Every now and then you might be asked by a seller or buyer if seller financing could be an option to make a transaction work.
A common scenario might be for a buyer to ask a seller to take back a small second mortgage (we're talking about a legitimate, recorded, and disclosed second here) in order to help them get into a home.
Being a good guy the seller says "sure, I'll do that and because I like you so much I'll only charge you 3% interest on this $25,000 second you're going to pay off in 5 years."
Sounds like a match made in heaven; a gracious seller and a grateful buyer, a meeting of the minds, and a paycheck for their Realtors.

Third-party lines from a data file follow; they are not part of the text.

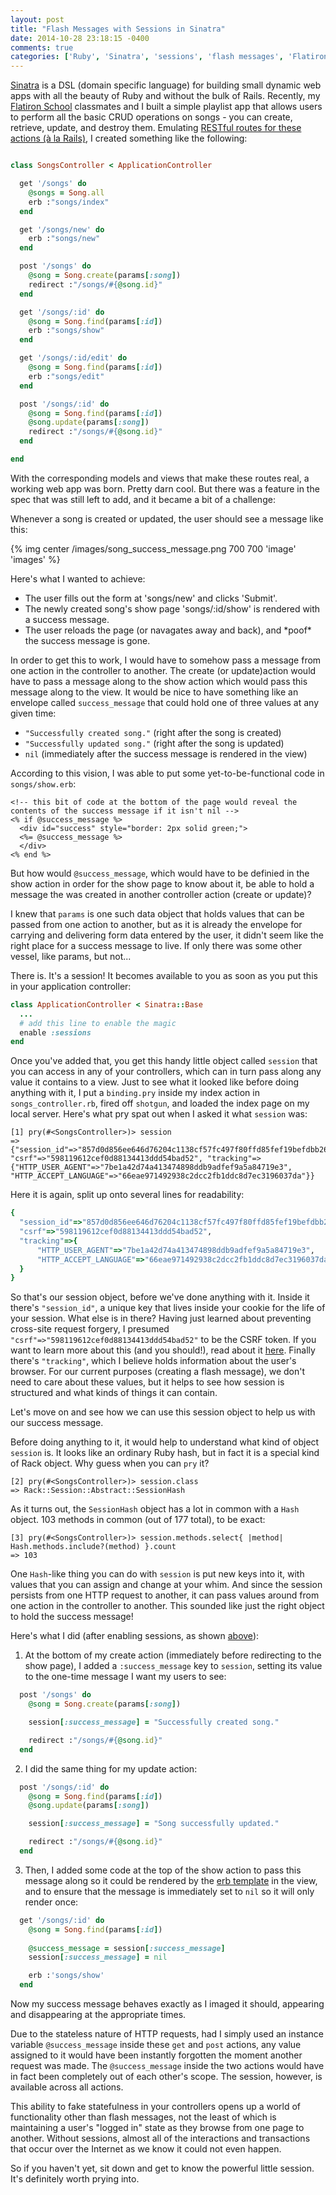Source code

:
 ```yaml
---
layout: post
title: "Flash Messages with Sessions in Sinatra"
date: 2014-10-28 23:18:15 -0400
comments: true
categories: ['Ruby', 'Sinatra', 'sessions', 'flash messages', 'Flatiron School']
---
```


[Sinatra](http://www.sinatrarb.com/) is a DSL (domain specific language) for building small dynamic web apps with all the beauty of Ruby and without the bulk of Rails. Recently, my [Flatiron School](http://www.flatironschool.com) classmates and I built a simple playlist app that allows users to perform all the basic CRUD operations on songs - you can create, retrieve, update, and destroy them. Emulating [RESTful routes for these actions (à la Rails)](http://guides.rubyonrails.org/routing.html#crud-verbs-and-actions), I created something like the following:

```ruby app/controllers/songs_controller.rb

class SongsController < ApplicationController

  get '/songs' do
    @songs = Song.all
    erb :"songs/index"
  end

  get '/songs/new' do
    erb :"songs/new"
  end

  post '/songs' do
    @song = Song.create(params[:song])
    redirect :"/songs/#{@song.id}"
  end

  get '/songs/:id' do
    @song = Song.find(params[:id])
    erb :"songs/show"
  end

  get '/songs/:id/edit' do
    @song = Song.find(params[:id])
    erb :"songs/edit"
  end

  post '/songs/:id' do
    @song = Song.find(params[:id])
    @song.update(params[:song])
    redirect :"/songs/#{@song.id}"
  end

end

```

With the corresponding models and views that make these routes real, a working web app was born. Pretty darn cool. But there was a feature in the spec that was still left to add, and it became a bit of a challenge:

Whenever a song is created or updated, the user should see a message like this:

{% img center /images/song_success_message.png 700 700 'image' 'images' %}

Here's what I wanted to achieve:

- The user fills out the form at 'songs/new' and clicks 'Submit'.
- The newly created song's show page 'songs/:id/show' is rendered with a success message.
- The user reloads the page (or navagates away and back), and \*poof\* the success message is gone.

In order to get this to work, I would have to somehow pass a message from one action in the controller to another. The create (or update)action would have to pass a message along to the show action which would pass this message along to the view. It would be nice to have something like an envelope called `success_message` that could hold one of three values at any given time:

- `"Successfully created song."` (right after the song is created)
- `"Successfully updated song."` (right after the song is updated)
- `nil` (immediately after the success message is rendered in the view)

<a name="erb"></a>
According to this vision, I was able to put some yet-to-be-functional code in `songs/show.erb`:

```erb
<!-- this bit of code at the bottom of the page would reveal the contents of the success message if it isn't nil -->
<% if @success_message %>
  <div id="success" style="border: 2px solid green;">
  <%= @success_message %>
  </div>
<% end %>
```

But how would `@success_message`, which would have to be definied in the show action in order for the show page to know about it, be able to hold a message the was created in another controller action (create or update)?

I knew that `params` is one such data object that holds values that can be passed from one action to another, but as it is already the envelope for carrying and delivering form data entered by the user, it didn't seem like the right place for a success message to live. If only there was some other vessel, like params, but not...

<a name="first_step"></a>
There is. It's a session! It becomes available to you as soon as you put this in your application controller:

```ruby
class ApplicationController < Sinatra::Base
  ...
  # add this line to enable the magic
  enable :sessions
end
```

Once you've added that, you get this handy little object called `session` that you can access in any of your controllers, which can in turn pass along any value it contains to a view.  Just to see what it looked like before doing anything with it, I put a `binding.pry` inside my index action in `songs_controller.rb`, fired off `shotgun`, and loaded the index page on my local server. Here's what pry spat out when I asked it what `session` was:

```irb
[1] pry(#<SongsController>)> session
=> {"session_id"=>"857d0d856ee646d76204c1138cf57fc497f80ffd85fef19befdbb26f60f8e022", "csrf"=>"598119612cef0d88134413ddd54bad52", "tracking"=>{"HTTP_USER_AGENT"=>"7be1a42d74a413474898ddb9adfef9a5a84719e3", "HTTP_ACCEPT_LANGUAGE"=>"66eae971492938c2dcc2fb1ddc8d7ec3196037da"}}
```
Here it is again, split up onto several lines for readability:

```ruby
{
  "session_id"=>"857d0d856ee646d76204c1138cf57fc497f80ffd85fef19befdbb26f60f8e022",
  "csrf"=>"598119612cef0d88134413ddd54bad52",
  "tracking"=>{
      "HTTP_USER_AGENT"=>"7be1a42d74a413474898ddb9adfef9a5a84719e3",
      "HTTP_ACCEPT_LANGUAGE"=>"66eae971492938c2dcc2fb1ddc8d7ec3196037da"
  }
}
```

So that's our session object, before we've done anything with it. Inside it there's `"session_id"`, a unique key that lives inside your cookie for the life of your session. What else is in there? Having just learned about preventing cross-site request forgery, I presumed `"csrf"=>"598119612cef0d88134413ddd54bad52"` to be the CSRF token. If you want to learn more about this (and you should!), read about it [here](http://guides.rubyonrails.org/security.html). Finally there's `"tracking"`, which I believe holds information about the user's browser. For our current purposes (creating a flash message), we don't need to care about these values, but it helps to see how session is structured and what kinds of things it can contain.

Let's move on and see how we can use this session object to help us with our success message.

Before doing anything to it, it would help to understand what kind of object `session` is. It looks like an ordinary Ruby hash, but in fact it is a special kind of Rack object. Why guess when you can `pry` it?

```irb
[2] pry(#<SongsController>)> session.class
=> Rack::Session::Abstract::SessionHash
```

As it turns out, the `SessionHash` object has a lot in common with a `Hash` object. 103 methods in common (out of 177 total), to be exact:

```irb
[3] pry(#<SongsController>)> session.methods.select{ |method| Hash.methods.include?(method) }.count
=> 103
```

One `Hash`-like thing you can do with `session` is put new keys into it, with values that you can assign and change at your whim. And since the session persists from one HTTP request to another, it can pass values around from one action in the controller to another. This sounded like just the right object to hold the success message!

Here's what I did (after enabling sessions, as shown [above](#first_step)):

1) At the bottom of my create action (immediately before redirecting to the show page), I added a `:success_message` key to `session`, setting its value to the one-time message I want my users to see:

```ruby songs_controller.rb
  post '/songs' do
    @song = Song.create(params[:song])

    session[:success_message] = "Successfully created song."

    redirect :"/songs/#{@song.id}"
  end
```

2) I did the same thing for my update action:

```ruby
  post '/songs/:id' do
    @song = Song.find(params[:id])
    @song.update(params[:song])

    session[:success_message] = "Song successfully updated."

    redirect :"/songs/#{@song.id}"
  end
```

3) Then, I added some code at the top of the show action to pass this message along so it could be rendered by the [erb template](#erb) in the view, and to ensure that the message is immediately set to `nil` so it will only render once:

```ruby
  get '/songs/:id' do
    @song = Song.find(params[:id])
    
    @success_message = session[:success_message]
    session[:success_message] = nil

    erb :'songs/show'
  end
```

Now my success message behaves exactly as I imaged it should, appearing and disappearing at the appropriate times.

Due to the stateless nature of HTTP requests, had I simply used an instance variable `@success_message` inside these `get` and `post` actions, any value assigned to it would have been instantly forgotten the moment another request was made. The `@success_message` inside the two actions would have in fact been completely out of each other's scope. The session, however, is available across all actions.

This ability to fake statefulness in your controllers opens up a world of functionality other than flash messages, not the least of which is maintaining a user's "logged in" state as they browse from one page to another. Without sessions, almost all of the interactions and transactions that occur over the Internet as we know it could not even happen. 

So if you haven't yet, sit down and get to know the powerful little session. It's definitely worth prying into.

All goes well and a couple of years down the road your seller goes to his mailbox and there's a letter from the IRS.
"Greetings" says the letter; "We've noticed you're carrying a second mortgage on your former principal residence and only charging 3% interest."
"That's nice but the AFRs (Applicable Federal Rates) for seller financing say you should have been charging 4.88% for a mid-term note so we've imputed the correct interest rate for you and you still owe..............................."
OUCH! You're 'good guy' seller is now not only stuck with a tax bill for back taxes he's also looking at paying interest on money he still won't be receiving in the future because the note rate for his second mortgage is only 3%.
AFRs also fluctuate according to money market conditions so it could be even more next year than it is this.
You need to consult a qualified tax professional to advise sellers before advising them to do any sort of seller financing.